• **INSTRUCTIONS FOR THE TASK**
Locate each line in the records containing "logic". Copy it.

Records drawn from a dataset
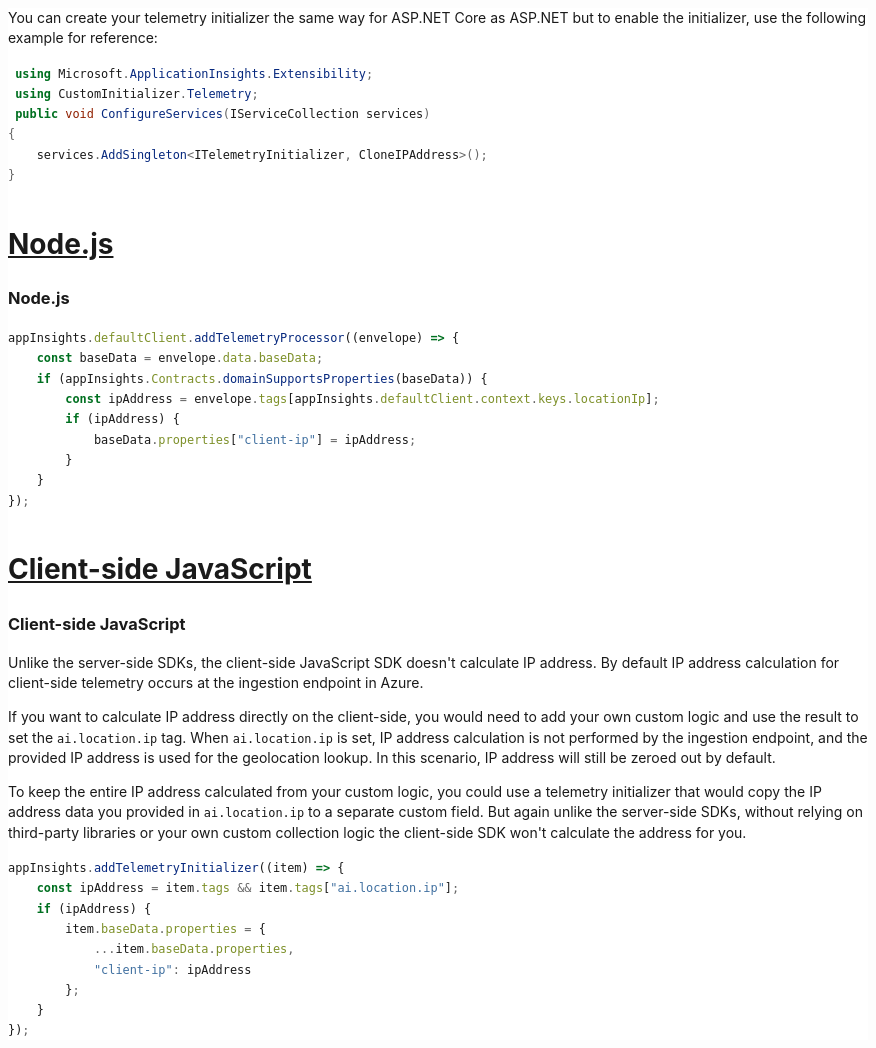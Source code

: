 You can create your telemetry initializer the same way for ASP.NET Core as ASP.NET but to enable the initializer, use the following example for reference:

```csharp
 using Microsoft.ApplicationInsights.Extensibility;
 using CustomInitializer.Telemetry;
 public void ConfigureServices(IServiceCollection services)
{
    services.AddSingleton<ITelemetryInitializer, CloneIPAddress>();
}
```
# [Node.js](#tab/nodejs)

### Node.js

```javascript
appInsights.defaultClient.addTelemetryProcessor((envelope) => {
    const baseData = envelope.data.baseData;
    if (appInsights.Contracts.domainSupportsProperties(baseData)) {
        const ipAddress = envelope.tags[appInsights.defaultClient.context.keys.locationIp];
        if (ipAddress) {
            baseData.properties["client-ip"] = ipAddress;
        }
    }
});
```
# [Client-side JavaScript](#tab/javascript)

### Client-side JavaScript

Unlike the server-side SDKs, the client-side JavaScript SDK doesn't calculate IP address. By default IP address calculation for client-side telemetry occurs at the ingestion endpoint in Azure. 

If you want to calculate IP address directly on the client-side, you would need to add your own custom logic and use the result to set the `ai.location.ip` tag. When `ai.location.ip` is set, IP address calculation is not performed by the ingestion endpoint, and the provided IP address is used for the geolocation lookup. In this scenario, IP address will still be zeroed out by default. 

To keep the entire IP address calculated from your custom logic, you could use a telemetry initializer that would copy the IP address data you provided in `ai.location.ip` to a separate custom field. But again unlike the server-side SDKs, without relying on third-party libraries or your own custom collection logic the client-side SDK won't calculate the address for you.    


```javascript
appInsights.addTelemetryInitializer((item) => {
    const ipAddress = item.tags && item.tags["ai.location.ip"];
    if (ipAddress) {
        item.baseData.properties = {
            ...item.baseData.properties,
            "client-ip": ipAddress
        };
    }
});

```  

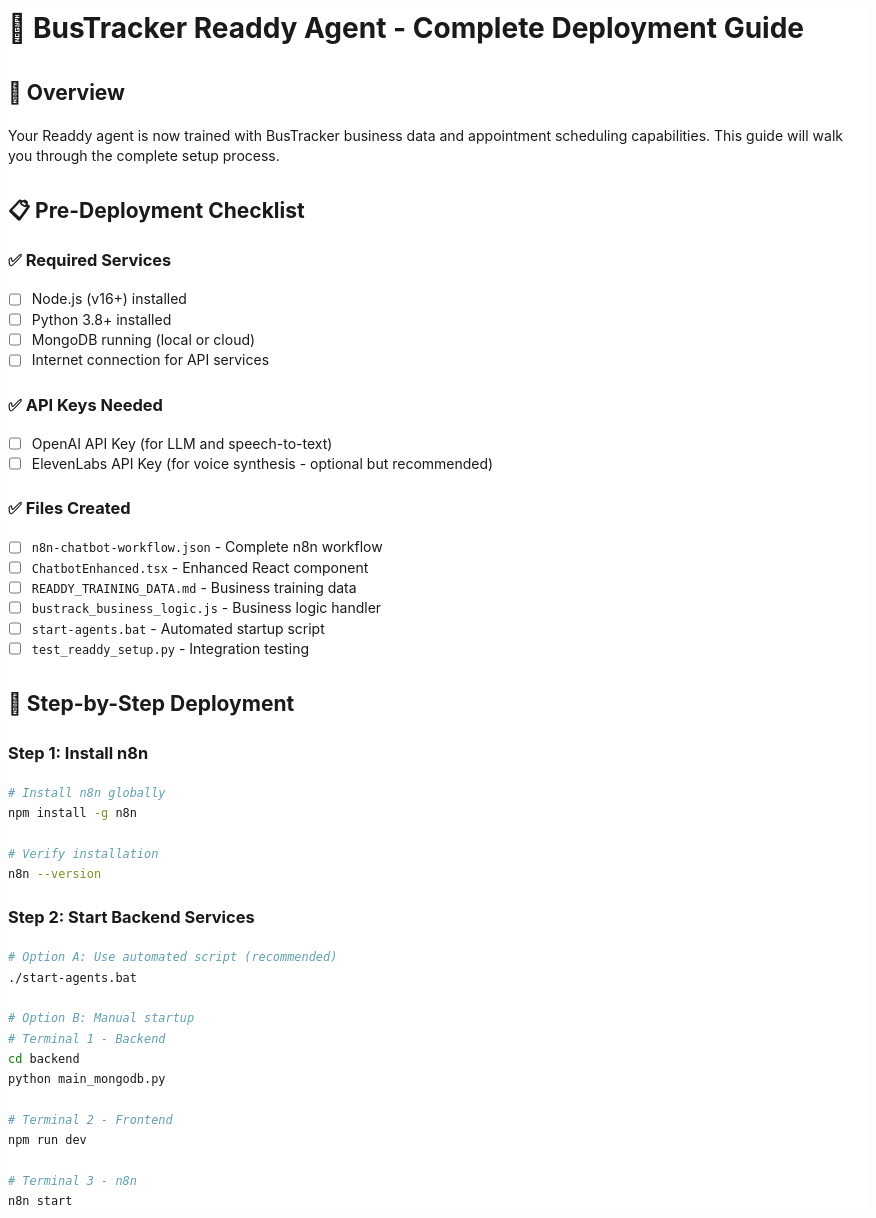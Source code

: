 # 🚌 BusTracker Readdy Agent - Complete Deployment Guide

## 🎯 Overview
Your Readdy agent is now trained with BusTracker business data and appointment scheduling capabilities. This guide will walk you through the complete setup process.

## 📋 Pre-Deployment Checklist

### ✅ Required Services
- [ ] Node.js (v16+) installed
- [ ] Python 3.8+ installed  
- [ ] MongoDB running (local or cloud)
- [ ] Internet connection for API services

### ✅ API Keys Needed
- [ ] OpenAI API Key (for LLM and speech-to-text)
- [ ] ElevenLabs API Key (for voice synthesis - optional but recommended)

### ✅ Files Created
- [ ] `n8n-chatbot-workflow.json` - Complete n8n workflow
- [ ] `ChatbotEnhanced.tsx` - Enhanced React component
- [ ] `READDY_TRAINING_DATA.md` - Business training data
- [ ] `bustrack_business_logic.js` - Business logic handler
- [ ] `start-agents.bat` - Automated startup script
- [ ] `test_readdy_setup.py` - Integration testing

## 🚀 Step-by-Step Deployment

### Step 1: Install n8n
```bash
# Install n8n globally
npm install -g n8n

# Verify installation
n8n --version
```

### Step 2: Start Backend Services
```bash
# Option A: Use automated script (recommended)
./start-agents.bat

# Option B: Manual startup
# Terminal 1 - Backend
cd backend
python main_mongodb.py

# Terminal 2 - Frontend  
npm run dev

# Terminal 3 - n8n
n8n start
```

• **ANSWER**
If you want to calculate IP address directly on the client-side, you would need to add your own custom logic and use the result to set the `ai.location.ip` tag. When `ai.location.ip` is set, IP address calculation is not performed by the ingestion endpoint, and the provided IP address is used for the geolocation lookup. In this scenario, IP address will still be zeroed out by default. 
To keep the entire IP address calculated from your custom logic, you could use a telemetry initializer that would copy the IP address data you provided in `ai.location.ip` to a separate custom field. But again unlike the server-side SDKs, without relying on third-party libraries or your own custom collection logic the client-side SDK won't calculate the address for you.    
- [ ] `bustrack_business_logic.js` - Business logic handler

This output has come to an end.